(Stored items from a collection)

>>>>

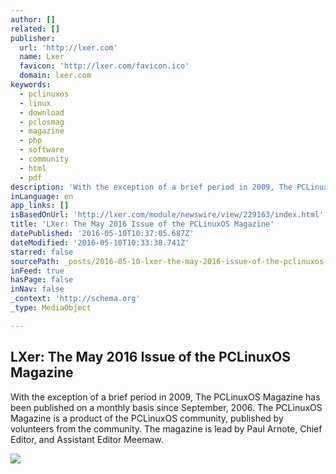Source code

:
 ```yaml
---
author: []
related: []
publisher:
  url: 'http://lxer.com'
  name: Lxer
  favicon: 'http://lxer.com/favicon.ico'
  domain: lxer.com
keywords:
  - pclinuxos
  - linux
  - download
  - pclosmag
  - magazine
  - php
  - software
  - community
  - html
  - pdf
description: 'With the exception of a brief period in 2009, The PCLinuxOS Magazine has been published on a monthly basis since September, 2006. The PCLinuxOS Magazine is a product of the PCLinuxOS community, published by volunteers from the community. The magazine is lead by Paul Arnote, Chief Editor, and Assistant Editor Meemaw.'
inLanguage: en
app_links: []
isBasedOnUrl: 'http://lxer.com/module/newswire/view/229163/index.html'
title: 'LXer: The May 2016 Issue of the PCLinuxOS Magazine'
datePublished: '2016-05-10T10:37:05.687Z'
dateModified: '2016-05-10T10:33:38.741Z'
starred: false
sourcePath: _posts/2016-05-10-lxer-the-may-2016-issue-of-the-pclinuxos-magazine.md
inFeed: true
hasPage: false
inNav: false
_context: 'http://schema.org'
_type: MediaObject

---
```

<article style=""><h1>LXer: The May 2016 Issue of the PCLinuxOS Magazine</h1><p>With the exception of a brief period in 2009, The PCLinuxOS Magazine has been published on a monthly basis since September, 2006. The PCLinuxOS Magazine is a product of the PCLinuxOS community, published by volunteers from the community. The magazine is lead by Paul Arnote, Chief Editor, and Assistant Editor Meemaw.</p><img src="http://lxer.com/images/lxer.png" /></article>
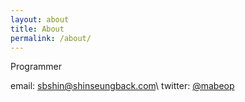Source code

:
 ```yaml
---
layout: about
title: About
permalink: /about/
---
```


Programmer

email: <sbshin@shinseungback.com>\\
twitter: [@mabeop](https://twitter.com/mabeop)
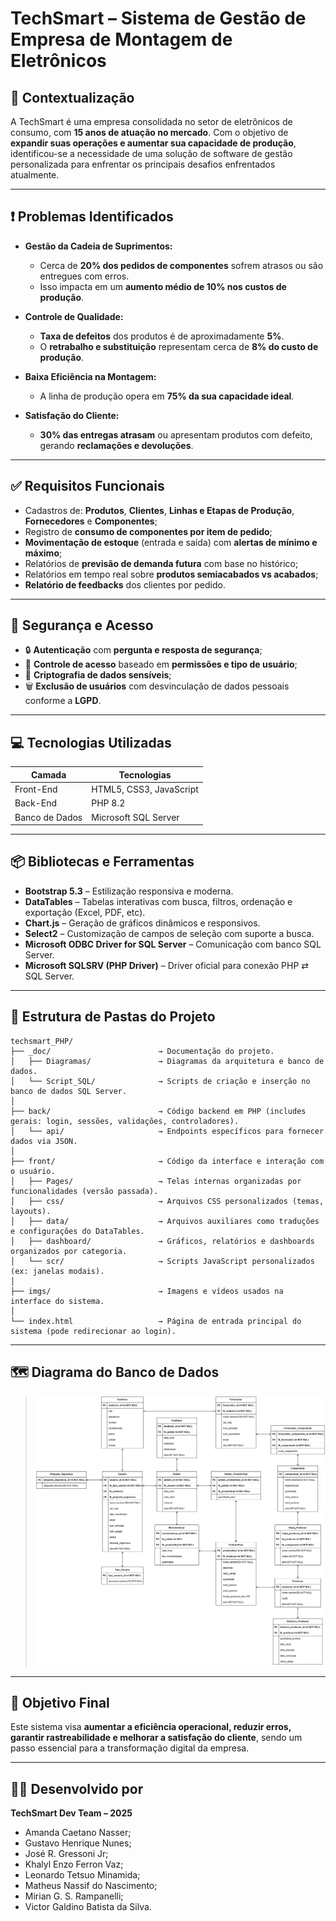 # TechSmart – Sistema de Gestão de Empresa de Montagem de Eletrônicos

## 🏢 Contextualização

A TechSmart é uma empresa consolidada no setor de eletrônicos de consumo, com **15 anos de atuação no mercado**. Com o objetivo de **expandir suas operações e aumentar sua capacidade de produção**, identificou-se a necessidade de uma solução de software de gestão personalizada para enfrentar os principais desafios enfrentados atualmente.

---

## ❗ Problemas Identificados

- **Gestão da Cadeia de Suprimentos:**
  - Cerca de **20% dos pedidos de componentes** sofrem atrasos ou são entregues com erros.
  - Isso impacta em um **aumento médio de 10% nos custos de produção**.

- **Controle de Qualidade:**
  - **Taxa de defeitos** dos produtos é de aproximadamente **5%**.
  - O **retrabalho e substituição** representam cerca de **8% do custo de produção**.

- **Baixa Eficiência na Montagem:**
  - A linha de produção opera em **75% da sua capacidade ideal**.

- **Satisfação do Cliente:**
  - **30% das entregas atrasam** ou apresentam produtos com defeito, gerando **reclamações e devoluções**.

---

## ✅ Requisitos Funcionais

- Cadastros de: **Produtos**, **Clientes**, **Linhas e Etapas de Produção**, **Fornecedores** e **Componentes**;
- Registro de **consumo de componentes por item de pedido**;
- **Movimentação de estoque** (entrada e saída) com **alertas de mínimo e máximo**;
- Relatórios de **previsão de demanda futura** com base no histórico;
- Relatórios em tempo real sobre **produtos semiacabados vs acabados**;
- **Relatório de feedbacks** dos clientes por pedido.

---

## 🔐 Segurança e Acesso

- 🔒 **Autenticação** com **pergunta e resposta de segurança**;
- 🔐 **Controle de acesso** baseado em **permissões e tipo de usuário**;
- 🔑 **Criptografia de dados sensíveis**;
- 🗑️ **Exclusão de usuários** com desvinculação de dados pessoais conforme a **LGPD**.

---

## 💻 Tecnologias Utilizadas

| Camada | Tecnologias |
|--------|-------------|
| Front-End | HTML5, CSS3, JavaScript |
| Back-End | PHP 8.2 |
| Banco de Dados | Microsoft SQL Server |

---

## 📦 Bibliotecas e Ferramentas

- **Bootstrap 5.3** – Estilização responsiva e moderna.
- **DataTables** – Tabelas interativas com busca, filtros, ordenação e exportação (Excel, PDF, etc).
- **Chart.js** – Geração de gráficos dinâmicos e responsivos.
- **Select2** – Customização de campos de seleção com suporte a busca.
- **Microsoft ODBC Driver for SQL Server** – Comunicação com banco SQL Server.
- **Microsoft SQLSRV (PHP Driver)** – Driver oficial para conexão PHP ⇄ SQL Server.

---

## 📁 Estrutura de Pastas do Projeto
```plaintext
techsmart_PHP/
├── _doc/                        → Documentação do projeto.
│   ├── Diagramas/               → Diagramas da arquitetura e banco de dados.
│   └── Script_SQL/              → Scripts de criação e inserção no banco de dados SQL Server.
│
├── back/                        → Código backend em PHP (includes gerais: login, sessões, validações, controladores).
│   └── api/                     → Endpoints específicos para fornecer dados via JSON.
│
├── front/                       → Código da interface e interação com o usuário.
│   ├── Pages/                   → Telas internas organizadas por funcionalidades (versão passada).
│   ├── css/                     → Arquivos CSS personalizados (temas, layouts).
│   ├── data/                    → Arquivos auxiliares como traduções e configurações do DataTables.
│   ├── dashboard/               → Gráficos, relatórios e dashboards organizados por categoria.
│   └── scr/                     → Scripts JavaScript personalizados (ex: janelas modais).
│
├── imgs/                        → Imagens e vídeos usados na interface do sistema.
│
└── index.html                   → Página de entrada principal do sistema (pode redirecionar ao login).
```


---

## 🗺️ Diagrama do Banco de Dados

> ![Diagrama do Banco de Dados](./_doc/Diagramas/diagrama-er-2025_06_11.png)

---

## 🚀 Objetivo Final

Este sistema visa **aumentar a eficiência operacional, reduzir erros, garantir rastreabilidade e melhorar a satisfação do cliente**, sendo um passo essencial para a transformação digital da empresa.

---

## 👨‍💻 Desenvolvido por

**TechSmart Dev Team – 2025**
- Amanda Caetano Nasser;
- Gustavo Henrique Nunes;
- José R. Gressoni Jr;
- Khalyl Enzo Ferron Vaz;
- Leonardo Tetsuo Minamida;
- Matheus Nassif do Nascimento;
- Mirian G. S. Rampanelli;
- Victor Galdino Batista da Silva.
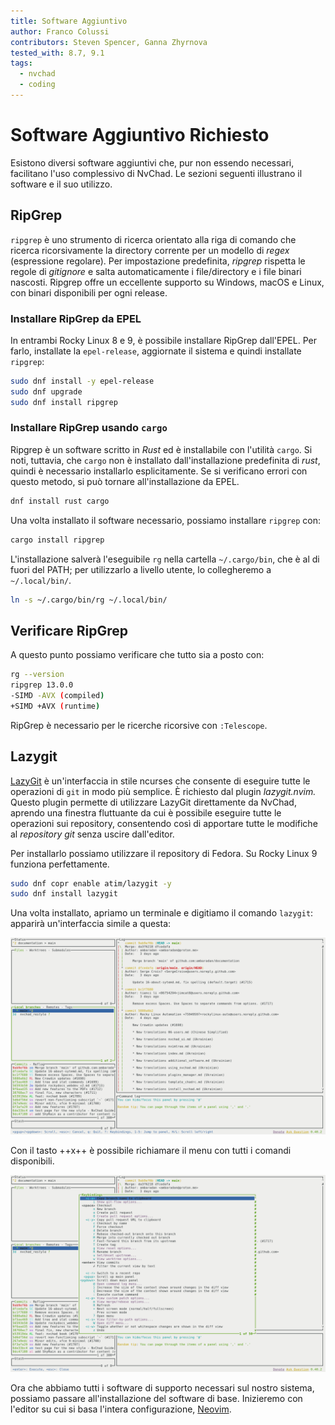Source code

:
 ```yaml
---
title: Software Aggiuntivo
author: Franco Colussi
contributors: Steven Spencer, Ganna Zhyrnova
tested_with: 8.7, 9.1
tags:
  - nvchad
  - coding
---
```


# Software Aggiuntivo Richiesto

Esistono diversi software aggiuntivi che, pur non essendo necessari, facilitano l'uso complessivo di NvChad. Le sezioni seguenti illustrano il software e il suo utilizzo.

## RipGrep

`ripgrep` è uno strumento di ricerca orientato alla riga di comando che ricerca ricorsivamente la directory corrente per un modello di _regex_ (espressione regolare). Per impostazione predefinita, _ripgrep_ rispetta le regole di _gitignore_ e salta automaticamente i file/directory e i file binari nascosti. Ripgrep offre un eccellente supporto su Windows, macOS e Linux, con binari disponibili per ogni release.

### Installare RipGrep da EPEL

In entrambi Rocky Linux 8 e 9, è possibile installare RipGrep dall'EPEL. Per farlo, installate la `epel-release`, aggiornate il sistema e quindi installate `ripgrep`:

```bash
sudo dnf install -y epel-release
sudo dnf upgrade
sudo dnf install ripgrep
```

### Installare RipGrep usando `cargo`

Ripgrep è un software scritto in _Rust_ ed è installabile con l'utilità `cargo`. Si noti, tuttavia, che `cargo` non è installato dall'installazione predefinita di _rust_, quindi è necessario installarlo esplicitamente. Se si verificano errori con questo metodo, si può tornare all'installazione da EPEL.

```bash
dnf install rust cargo
```

Una volta installato il software necessario, possiamo installare `ripgrep` con:

```bash
cargo install ripgrep
```

L'installazione salverà l'eseguibile `rg` nella cartella `~/.cargo/bin`, che è al di fuori del PATH; per utilizzarlo a livello utente, lo collegheremo a `~/.local/bin/`.

```bash
ln -s ~/.cargo/bin/rg ~/.local/bin/
```

## Verificare RipGrep

A questo punto possiamo verificare che tutto sia a posto con:

```bash
rg --version
ripgrep 13.0.0
-SIMD -AVX (compiled)
+SIMD +AVX (runtime)
```

RipGrep è necessario per le ricerche ricorsive con `:Telescope`.

## Lazygit

[LazyGit](https://github.com/jesseduffield/lazygit) è un'interfaccia in stile ncurses che consente di eseguire tutte le operazioni di `git` in modo più semplice. È richiesto dal plugin _lazygit.nvim._  Questo plugin permette di utilizzare LazyGit direttamente da NvChad, aprendo una finestra fluttuante da cui è possibile eseguire tutte le operazioni sui repository, consentendo così di apportare tutte le modifiche al _repository git_ senza uscire dall'editor.

Per installarlo possiamo utilizzare il repository di Fedora. Su Rocky Linux 9 funziona perfettamente.

```bash
sudo dnf copr enable atim/lazygit -y
sudo dnf install lazygit
```

Una volta installato, apriamo un terminale e digitiamo il comando `lazygit`: apparirà un'interfaccia simile a questa:

![LazyGit UI](images/lazygit_ui.png)

Con il tasto ++x++ è possibile richiamare il menu con tutti i comandi disponibili.

![Interfaccia utente di LazyGit](images/lazygit_menu.png)

Ora che abbiamo tutti i software di supporto necessari sul nostro sistema, possiamo passare all'installazione del software di base. Inizieremo con l'editor su cui si basa l'intera configurazione, [Neovim](install_nvim.md).
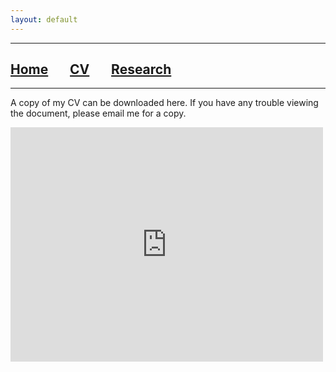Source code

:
```yaml
---
layout: default
---
```


***

## [**Home**](./index.html) &nbsp;&nbsp;&nbsp;&nbsp;&nbsp;&nbsp;[**CV**](./CV.html) &nbsp;&nbsp;&nbsp;&nbsp;&nbsp;&nbsp;[**Research**](./Research.html)

***
A copy of my CV can be downloaded here. If you have any trouble viewing the document, please email me for a copy. 


<embed src="http://drive.google.com/file/d/1sFP3f8PFGhoJvVVuP-guSiWHk8TkHPXF/view?usp=sharing" width="500" height="375" 
 type="application/pdf">

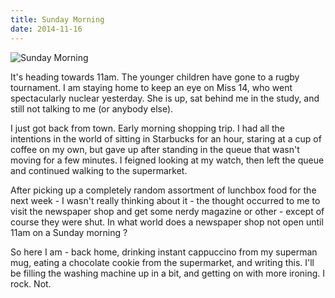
```yaml
---
title: Sunday Morning
date: 2014-11-16
---
```


![Sunday Morning](https://source.unsplash.com/9ZQzrLWV52M/1600x900)

It's heading towards 11am. The younger children have gone to a rugby tournament. I am staying home to keep an eye on Miss 14, who went spectacularly nuclear yesterday. She is up, sat behind me in the study, and still not talking to me (or anybody else).

I just got back from town. Early morning shopping trip. I had all the intentions in the world of sitting in Starbucks for an hour, staring at a cup of coffee on my own, but gave up after standing in the queue that wasn't moving for a few minutes. I feigned looking at my watch, then left the queue and continued walking to the supermarket.

After picking up a completely random assortment of lunchbox food for the next week - I wasn't really thinking about it - the thought occurred to me to visit the newspaper shop and get some nerdy magazine or other - except of course they were shut. In what world does a newspaper shop not open until 11am on a Sunday morning ?

So here I am - back home, drinking instant cappuccino from my superman mug, eating a chocolate cookie from the supermarket, and writing this. I'll be filling the washing machine up in a bit, and getting on with more ironing. I rock. Not.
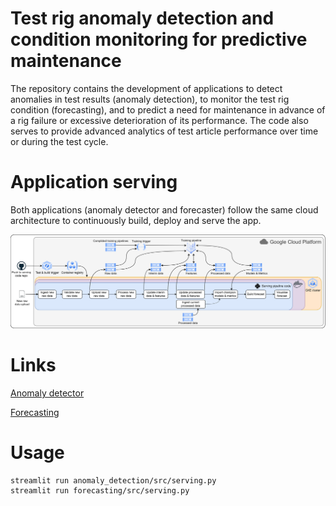 # Test rig anomaly detection and condition monitoring for predictive maintenance 

The repository contains the development of applications to detect anomalies in test results (anomaly detection), to monitor the test rig condition (forecasting), and to predict a need for maintenance in advance of a rig failure or excessive deterioration of its performance. The code also serves to provide advanced analytics of test article performance over time or during the test cycle.

# Application serving

Both applications (anomaly detector and forecaster) follow the same cloud architecture to continuously build, deploy and serve the app.

![App serving architecture](https://github.com/ivanokhotnikov/test_rig_serving/blob/master/images/serving.png?raw=True)

# Links

[Anomaly detector](http://34.105.255.15:80/)

[Forecasting](http://35.242.138.174:80/)

# Usage

```
streamlit run anomaly_detection/src/serving.py
streamlit run forecasting/src/serving.py
```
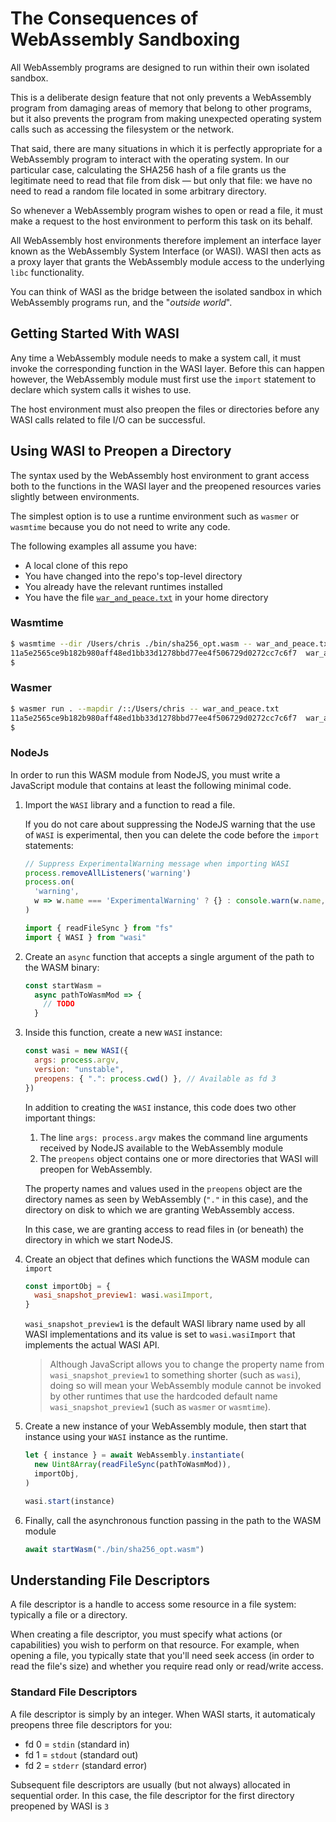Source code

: # The Consequences of WebAssembly Sandboxing

All WebAssembly programs are designed to run within their own isolated sandbox.

This is a deliberate design feature that not only prevents a WebAssembly program from damaging areas of memory that belong to other programs, but it also prevents the program from making unexpected operating system calls such as accessing the filesystem or the network.

That said, there are many situations in which it is perfectly appropriate for a WebAssembly program to interact with the operating system.
In our particular case, calculating the SHA256 hash of a file grants us the legitimate need to read that file from disk &mdash; but only that file: we have no need to read a random file located in some arbitrary directory.

So whenever a WebAssembly program wishes to open or read a file, it must make a request to the host environment to perform this task on its behalf.

All WebAssembly host environments therefore implement an interface layer known as the WebAssembly System Interface (or WASI).
WASI then acts as a proxy layer that grants the WebAssembly module access to the underlying `libc` functionality.

You can think of WASI as the bridge between the isolated sandbox in which WebAssembly programs run, and the "_outside world_".

## Getting Started With WASI

Any time a WebAssembly module needs to make a system call, it must invoke the corresponding function in the WASI layer.
Before this can happen however, the WebAssembly module must first use the `import` statement to declare which system calls it wishes to use.

The host environment must also preopen the files or directories before any WASI calls related to file I/O can be successful.

## Using WASI to Preopen a Directory

The syntax used by the WebAssembly host environment to grant access both to the functions in the WASI layer and the preopened resources varies slightly between environments.

The simplest option is to use a runtime environment such as `wasmer` or `wasmtime` because you do not need to write any code.

The following examples all assume you have:

* A local clone of this repo
* You have changed into the repo's top-level directory
* You already have the relevant runtimes installed
* You have the file [`war_and_peace.txt`](https://github.com/ChrisWhealy/wasm_sha256/blob/main/tests/war_and_peace.txt) in your home directory

### Wasmtime

```bash
$ wasmtime --dir /Users/chris ./bin/sha256_opt.wasm -- war_and_peace.txt
11a5e2565ce9b182b980aff48ed1bb33d1278bbd77ee4f506729d0272cc7c6f7  war_and_peace.txt
$
```

### Wasmer

```bash
$ wasmer run . --mapdir /::/Users/chris -- war_and_peace.txt
11a5e2565ce9b182b980aff48ed1bb33d1278bbd77ee4f506729d0272cc7c6f7  war_and_peace.txt
$
```

### NodeJs

In order to run this WASM module from NodeJS, you must write a JavaScript module that contains at least the following minimal code.

1. Import the `WASI` library and a function to read a file.

   If you do not care about suppressing the NodeJS warning that the use of `WASI` is experimental, then you can delete the code before the `import` statements:

   ```javascript
   // Suppress ExperimentalWarning message when importing WASI
   process.removeAllListeners('warning')
   process.on(
     'warning',
     w => w.name === 'ExperimentalWarning' ? {} : console.warn(w.name, w.message)
   )

   import { readFileSync } from "fs"
   import { WASI } from "wasi"
   ```

1. Create an `async` function that accepts a single argument of the path to the WASM binary:

   ```javascript
   const startWasm =
     async pathToWasmMod => {
       // TODO
     }
   ```

1. Inside this function, create a new `WASI` instance:

   ```javascript
   const wasi = new WASI({
     args: process.argv,
     version: "unstable",
     preopens: { ".": process.cwd() }, // Available as fd 3
   })
   ```

   In addition to creating the `WASI` instance, this code does two other important things:

   1. The line `args: process.argv` makes the command line arguments received by NodeJS available to the WebAssembly module
   1. The `preopens` object contains one or more directories that WASI will preopen for WebAssembly.

   The property names and values used in the `preopens` object are the directory names as seen by WebAssembly (`"."` in this case), and the directory on disk to which we are granting WebAssembly access.

   In this case, we are granting access to read files in (or beneath) the directory in which we start NodeJS.

1. Create an object that defines which functions the WASM module can `import`

   ```javascript
   const importObj = {
     wasi_snapshot_preview1: wasi.wasiImport,
   }
   ```

   `wasi_snapshot_preview1` is the default WASI library name used by all WASI implementations and its value is set to `wasi.wasiImport` that implements the actual WASI API.


   > Although JavaScript allows you to change the property name from `wasi_snapshot_preview1` to something shorter (such as `wasi`), doing so will mean your WebAssembly module cannot be invoked by other runtimes that use the hardcoded default name `wasi_snapshot_preview1` (such as `wasmer` or `wasmtime`).

1. Create a new instance of your WebAssembly module, then start that instance using your `WASI` instance as the runtime.

   ```javascript
   let { instance } = await WebAssembly.instantiate(
     new Uint8Array(readFileSync(pathToWasmMod)),
     importObj,
   )

   wasi.start(instance)
   ```

1. Finally, call the asynchronous function passing in the path to the WASM module

   ```javascript
   await startWasm("./bin/sha256_opt.wasm")
   ```

## Understanding File Descriptors

A file descriptor is a handle to access some resource in a file system: typically a file or a directory.

When creating a file descriptor, you must specify what actions (or capabilities) you wish to perform on that resource.
For example, when opening a file, you typically state that you'll need seek access (in order to read the file's size) and whether you require read only or read/write access.

### Standard File Descriptors

A file descriptor is simply by an integer.
When WASI starts, it automaticaly preopens three file descriptors for you:

* fd 0 = `stdin` (standard in)
* fd 1 = `stdout` (standard out)
* fd 2 = `stderr` (standard error)

Subsequent file descriptors are usually (but not always) allocated in sequential order.
In this case, the file descriptor for the first directory preopened by WASI is `3`

[^1]: In NodeJS versions 18 and higher, the WASI interface is available by default.  In versions from 12 to 16, WASI will only be available if you start `node` with the flag `--experimental-wasi-unstable-preview1`
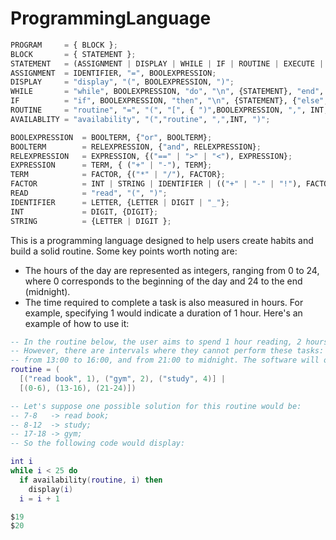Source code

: # ProgrammingLanguage

```python
PROGRAM     = { BLOCK };
BLOCK       = { STATEMENT };
STATEMENT   = (ASSIGNMENT | DISPLAY | WHILE | IF | ROUTINE | EXECUTE | AVAILABLITY), "\n";
ASSIGNMENT  = IDENTIFIER, "=", BOOLEXPRESSION;
DISPLAY     = "display", "(", BOOLEXPRESSION, ")";
WHILE       = "while", BOOLEXPRESSION, "do", "\n", {STATEMENT}, "end", "\n";
IF          = "if", BOOLEXPRESSION, "then", "\n", {STATEMENT}, {"else", "\n", STATEMENT}, "end", "\n";
ROUTINE     = "routine", "=", "(", "[", { ")",BOOLEXPRESSION, ",", INT, "("},"]", "|", "[", { ")",BOOLEXPRESSION, ",", INT, "("}, "]", ")", "\n";
AVAILABLITY = "availability", "(","routine", ",",INT, ")";

BOOLEXPRESSION  = BOOLTERM, {"or", BOOLTERM};
BOOLTERM        = RELEXPRESSION, {"and", RELEXPRESSION};
RELEXPRESSION   = EXPRESSION, {("==" | ">" | "<"), EXPRESSION};
EXPRESSION      = TERM, { ("+" | "-"), TERM};
TERM            = FACTOR, {("*" | "/"), FACTOR};
FACTOR          = INT | STRING | IDENTIFIER | (("+" | "-" | "!"), FACTOR) | "(", BOOLEXPRESSION, ")" | READ;
READ            = "read", "(", ")";
IDENTIFIER      = LETTER, {LETTER | DIGIT | "_"};
INT             = DIGIT, {DIGIT};
STRING          = {LETTER | DIGIT };
```

This is a programming language designed to help users create habits and build a solid routine. Some key points worth noting are:

* The hours of the day are represented as integers, ranging from 0 to 24, where 0 corresponds to the beginning of the day and 24 to the end (midnight).
* The time required to complete a task is also measured in hours. For example, specifying 1 would indicate a duration of 1 hour.
Here's an example of how to use it:


```lua
-- In the routine below, the user aims to spend 1 hour reading, 2 hours at the gym, and 4 hours studying.
-- However, there are intervals where they cannot perform these tasks: from midnight to 6 in the morning,
-- from 13:00 to 16:00, and from 21:00 to midnight. The software will organize the routine to accommodate these hour restrictions.
routine = (
  [("read book", 1), ("gym", 2), ("study", 4)] |
  [(0-6), (13-16), (21-24)])
```

```lua
-- Let's suppose one possible solution for this routine would be:
-- 7-8   -> read book;
-- 8-12  -> study;
-- 17-18 -> gym;
-- So the following code would display:

int i
while i < 25 do
  if availability(routine, i) then
    display(i)
  i = i + 1

$19
$20
```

<<<<

AIM OF THE TASK: Scan the data above for the word "possiamo". Copy every line in which it is found.

REPLY:
Una volta installato il software necessario, possiamo installare `ripgrep` con:
A questo punto possiamo verificare che tutto sia a posto con:
Per installarlo possiamo utilizzare il repository di Fedora. Su Rocky Linux 9 funziona perfettamente.
Ora che abbiamo tutti i software di supporto necessari sul nostro sistema, possiamo passare all'installazione del software di base. Inizieremo con l'editor su cui si basa l'intera configurazione, [Neovim](install_nvim.md).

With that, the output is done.